3.3 Unlocking Mali’s Economic Potential—Participation of All
This brings me to my last “P”—participation of all.
I am reminded here of a saying by Albert Einstein: “All that is valuable in human society depends upon the opportunity for development accorded the individual.”
We need to ensure that overall growth is more equitable and inclusive; that everyone gets to participate in the benefits of growth.
The IMF’s global experience indicates that a more balanced distribution of income generates more sustained growth and greater economic stability. So while Mali’s agricultural expansion over the past few years has helped lift the incomes of many rural households, urban incomes seem to have lagged. Going forward, the benefits of economic growth need to be more broadly shared.
This is also true in terms of gender. According to a recent IMF study, countries where women are held back by outdated obstacles and attitudes tend to have lower per capita income—by as much as 27 percent.
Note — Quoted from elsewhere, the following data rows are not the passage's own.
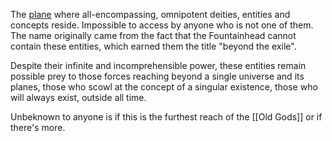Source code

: The [plane](Planes.canvas) where all-encompassing, omnipotent deities, entities and concepts reside. Impossible to access by anyone who is not one of them. 
The name originally came from the fact that the Fountainhead cannot contain these entities, which earned them the title "beyond the exile".

Despite their infinite and incomprehensible power, these entities remain possible prey to those forces reaching beyond a single universe and its planes, those who scowl at the concept of a singular existence, those who will always exist, outside all time. 

Unbeknown to anyone is if this is the furthest reach of the [[Old Gods]] or if there's more. 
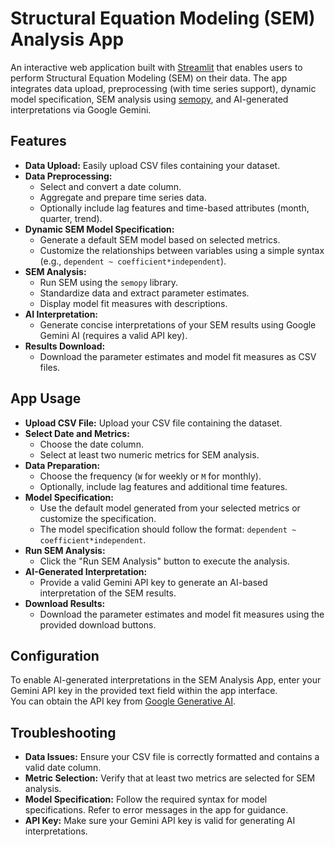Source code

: # Structural Equation Modeling (SEM) Analysis App

An interactive web application built with [Streamlit](https://streamlit.io/) that enables users to perform Structural Equation Modeling (SEM) on their data. The app integrates data upload, preprocessing (with time series support), dynamic model specification, SEM analysis using [semopy](https://github.com/semopy/semopy), and AI-generated interpretations via Google Gemini.

## Features

- **Data Upload:** Easily upload CSV files containing your dataset.
- **Data Preprocessing:** 
  - Select and convert a date column.
  - Aggregate and prepare time series data.
  - Optionally include lag features and time-based attributes (month, quarter, trend).
- **Dynamic SEM Model Specification:** 
  - Generate a default SEM model based on selected metrics.
  - Customize the relationships between variables using a simple syntax (e.g., `dependent ~ coefficient*independent`).
- **SEM Analysis:** 
  - Run SEM using the `semopy` library.
  - Standardize data and extract parameter estimates.
  - Display model fit measures with descriptions.
- **AI Interpretation:** 
  - Generate concise interpretations of your SEM results using Google Gemini AI (requires a valid API key).
- **Results Download:** 
  - Download the parameter estimates and model fit measures as CSV files.

## App Usage

- **Upload CSV File:** Upload your CSV file containing the dataset.
- **Select Date and Metrics:**
    - Choose the date column.
    - Select at least two numeric metrics for SEM analysis.
- **Data Preparation:**
    - Choose the frequency (`W` for weekly or `M` for monthly).
    - Optionally, include lag features and additional time features.
- **Model Specification:**
    - Use the default model generated from your selected metrics or customize the specification.
    - The model specification should follow the format: `dependent ~ coefficient*independent`.
- **Run SEM Analysis:**
    - Click the "Run SEM Analysis" button to execute the analysis.
- **AI-Generated Interpretation:**
    - Provide a valid Gemini API key to generate an AI-based interpretation of the SEM results.
- **Download Results:**
    - Download the parameter estimates and model fit measures using the provided download buttons.
 
## Configuration

To enable AI-generated interpretations in the SEM Analysis App, enter your Gemini API key in the provided text field within the app interface.  
You can obtain the API key from [Google Generative AI](https://makersuite.google.com/app/apikey).

## Troubleshooting

- **Data Issues:** Ensure your CSV file is correctly formatted and contains a valid date column.
- **Metric Selection:** Verify that at least two metrics are selected for SEM analysis.
- **Model Specification:** Follow the required syntax for model specifications. Refer to error messages in the app for guidance.
- **API Key:** Make sure your Gemini API key is valid for generating AI interpretations.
This is not good for women, or for men, or for Mali.
Removing obstacles to female participation in economic activity must rank high on the policy agenda. Again, let me frank:women are key to unlocking Mali’s potential.
This all adds up to an ambitious agenda of reforms. Malian wisdom says that “You cannot pick up a pebble with one finger.” [Bolokoni kélé tè bèlè ta : on ne peut pas prendre un caillou avec un seul doigt de la main.]
The stakeholders in Mali’s development are diverse, as is the composition of your Council, with representatives from all walks of life. Yet, like the fingers of one hand, they are all working together toward a common goal—that of unleashing Mali’s potential.
Your development partners, including the IMF, stand ready to help Mali unlock its growth potential.
Together, let us pick up all the pebbles on the way that will lead to a better life for all in Mali.